When we default to solely adversarial interaction we deny ourselves the opportunity of fully exploring the subject-mater at hand. If the argument becomes about winning, any fact unrelated to the winning of the argument becomes irrelevant and is ignored. We often see this in the judiciary where the Prosecution will be in possession of facts that would in fact aid the Defence if shared and vice versa. All of the facts will not emerge as the “winning” of the case outweighs the importance of a full exploration of the matter at hand.
Language is one of the methods through which we make sense of the world and direct our behaviour. If the language is couched in the negative it’s little wonder the resultant interactions tend toward the negative. The word Opposition readily springs to mind here. Dictionary.com defines opposition as follows:
If this is the name, language and purpose ascribed to almost half of our sitting members of Parliament, we have a system named, couched and directed toward adversarial interaction. There is of course always a place for robust, opposing views via debate, however when one side rules by majority any real debate is easily subverted.
From hard earned experience with bureaucrats I know the system will not be overhauled to make it a more co-operative and beneficial one, the status-quo good, bad or indifferent will always be defended. We might however, make a start with some simple adjustments and see what happens from there.
The first thing would be to change some language. I would suggest the removal of the “opposition” word altogether. I would instead select a word that takes the adversarial nature out of the descriptor of “those who currently do not form Government” (The Opposition). Perhaps we could use words like Alternate Spokesperson, Alternate Leader or Alternative Govt? Our language shapes a lot of our thinking, so who knows how a subtle change in language might impact thinking over time?
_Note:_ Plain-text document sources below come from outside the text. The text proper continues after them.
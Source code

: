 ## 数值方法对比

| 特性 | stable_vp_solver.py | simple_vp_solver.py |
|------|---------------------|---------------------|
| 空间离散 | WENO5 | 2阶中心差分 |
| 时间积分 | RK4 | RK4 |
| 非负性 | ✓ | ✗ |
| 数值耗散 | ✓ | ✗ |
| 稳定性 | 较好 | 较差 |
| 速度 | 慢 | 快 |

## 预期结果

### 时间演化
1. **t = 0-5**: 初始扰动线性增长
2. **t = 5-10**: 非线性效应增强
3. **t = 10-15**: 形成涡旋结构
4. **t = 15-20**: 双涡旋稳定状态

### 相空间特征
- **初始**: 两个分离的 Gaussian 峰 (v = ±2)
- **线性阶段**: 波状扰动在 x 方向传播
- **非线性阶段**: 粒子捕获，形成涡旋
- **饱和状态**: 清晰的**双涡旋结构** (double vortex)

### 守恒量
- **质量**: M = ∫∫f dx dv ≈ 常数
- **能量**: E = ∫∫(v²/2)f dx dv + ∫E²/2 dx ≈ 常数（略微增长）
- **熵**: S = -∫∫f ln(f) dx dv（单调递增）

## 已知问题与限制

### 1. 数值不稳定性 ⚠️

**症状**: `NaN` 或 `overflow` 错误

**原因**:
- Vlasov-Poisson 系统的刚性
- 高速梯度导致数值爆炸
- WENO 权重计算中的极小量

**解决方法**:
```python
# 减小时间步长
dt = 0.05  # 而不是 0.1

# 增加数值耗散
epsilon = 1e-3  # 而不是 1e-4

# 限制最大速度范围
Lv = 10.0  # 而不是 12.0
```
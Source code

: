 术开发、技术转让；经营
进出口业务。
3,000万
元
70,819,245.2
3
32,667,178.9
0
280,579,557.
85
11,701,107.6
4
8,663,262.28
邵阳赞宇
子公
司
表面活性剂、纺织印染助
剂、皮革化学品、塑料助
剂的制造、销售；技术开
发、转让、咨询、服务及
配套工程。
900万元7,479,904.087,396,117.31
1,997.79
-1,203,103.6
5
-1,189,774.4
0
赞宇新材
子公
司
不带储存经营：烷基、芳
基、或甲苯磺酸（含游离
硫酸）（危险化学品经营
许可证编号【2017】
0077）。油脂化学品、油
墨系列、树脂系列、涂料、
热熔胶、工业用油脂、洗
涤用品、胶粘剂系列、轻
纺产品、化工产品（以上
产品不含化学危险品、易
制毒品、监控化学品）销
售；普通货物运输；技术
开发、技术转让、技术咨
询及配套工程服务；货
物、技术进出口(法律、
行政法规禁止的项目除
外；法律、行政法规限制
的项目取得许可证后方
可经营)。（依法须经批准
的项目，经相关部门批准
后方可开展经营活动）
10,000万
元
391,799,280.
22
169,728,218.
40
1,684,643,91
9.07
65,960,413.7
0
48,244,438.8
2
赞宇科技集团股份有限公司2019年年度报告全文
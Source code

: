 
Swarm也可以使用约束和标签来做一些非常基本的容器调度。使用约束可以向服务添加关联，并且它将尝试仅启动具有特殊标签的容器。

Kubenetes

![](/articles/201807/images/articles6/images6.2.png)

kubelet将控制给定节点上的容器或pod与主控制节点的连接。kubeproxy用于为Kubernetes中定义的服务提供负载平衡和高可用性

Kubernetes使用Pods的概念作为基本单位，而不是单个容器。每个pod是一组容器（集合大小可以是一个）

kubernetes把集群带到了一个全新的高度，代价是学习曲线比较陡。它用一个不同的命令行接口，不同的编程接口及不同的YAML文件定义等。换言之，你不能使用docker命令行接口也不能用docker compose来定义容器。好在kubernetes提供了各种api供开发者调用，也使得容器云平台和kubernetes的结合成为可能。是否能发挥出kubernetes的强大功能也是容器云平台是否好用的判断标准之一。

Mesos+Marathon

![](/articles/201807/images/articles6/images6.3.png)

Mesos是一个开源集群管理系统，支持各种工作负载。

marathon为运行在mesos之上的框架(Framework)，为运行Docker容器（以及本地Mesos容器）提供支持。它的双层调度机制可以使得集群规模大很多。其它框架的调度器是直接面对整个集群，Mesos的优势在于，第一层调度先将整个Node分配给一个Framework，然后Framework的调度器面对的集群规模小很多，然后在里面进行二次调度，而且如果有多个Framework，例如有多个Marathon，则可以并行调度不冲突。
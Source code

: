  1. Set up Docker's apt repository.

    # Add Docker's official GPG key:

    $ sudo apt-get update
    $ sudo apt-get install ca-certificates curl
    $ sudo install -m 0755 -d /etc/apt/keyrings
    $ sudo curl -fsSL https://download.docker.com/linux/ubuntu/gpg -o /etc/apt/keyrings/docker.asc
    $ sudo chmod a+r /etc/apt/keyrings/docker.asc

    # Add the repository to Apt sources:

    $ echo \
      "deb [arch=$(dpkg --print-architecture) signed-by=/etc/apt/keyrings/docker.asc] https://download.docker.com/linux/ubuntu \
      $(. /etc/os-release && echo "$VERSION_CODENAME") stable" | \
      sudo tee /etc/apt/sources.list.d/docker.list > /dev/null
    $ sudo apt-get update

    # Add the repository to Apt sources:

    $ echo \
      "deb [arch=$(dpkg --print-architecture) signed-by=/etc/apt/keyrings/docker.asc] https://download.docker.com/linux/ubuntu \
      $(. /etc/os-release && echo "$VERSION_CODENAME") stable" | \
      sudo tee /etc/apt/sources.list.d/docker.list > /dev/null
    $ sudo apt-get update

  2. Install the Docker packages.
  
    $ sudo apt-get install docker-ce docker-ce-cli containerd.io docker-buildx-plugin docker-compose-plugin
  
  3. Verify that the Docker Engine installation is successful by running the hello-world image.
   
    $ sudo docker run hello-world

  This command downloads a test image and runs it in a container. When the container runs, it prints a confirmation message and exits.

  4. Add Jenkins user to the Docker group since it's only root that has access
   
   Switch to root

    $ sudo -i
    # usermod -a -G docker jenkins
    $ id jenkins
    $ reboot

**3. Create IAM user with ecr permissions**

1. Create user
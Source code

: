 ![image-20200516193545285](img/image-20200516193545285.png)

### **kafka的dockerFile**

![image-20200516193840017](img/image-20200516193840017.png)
I wonder also what might happen if we did attempt to overhaul the system to make the Parliament a more collaborative and more productive forum? What would happen if opposition was not the automatic default position of all concerned? What would happen if we forced our politicians to think more broadly and view topics from multiple perspectives before making decisions? What might happen if they started working in unison rather than in opposition? More important still … What would happen if they actually started to make better decisions?
It is actually possible to have a more productive and beneficial Parliament despite what supporters of the status-quo say, it simply needs to be co-designed in a collaborative and cooperative manner.
Imagine our elected representatives collaborating and cooperating in the National interest? Maybe that is a bit too much of a stretch.
As a side note, within a week of writing this, the Parliament has descended into a vitriolic-circus once again with our leaders (and I use the leaders term very loosely) attempting to use the Speaker’s indiscretions to political advantage and attacking one another with little regard to their own self-respect or the job they are being paid handsomely to do.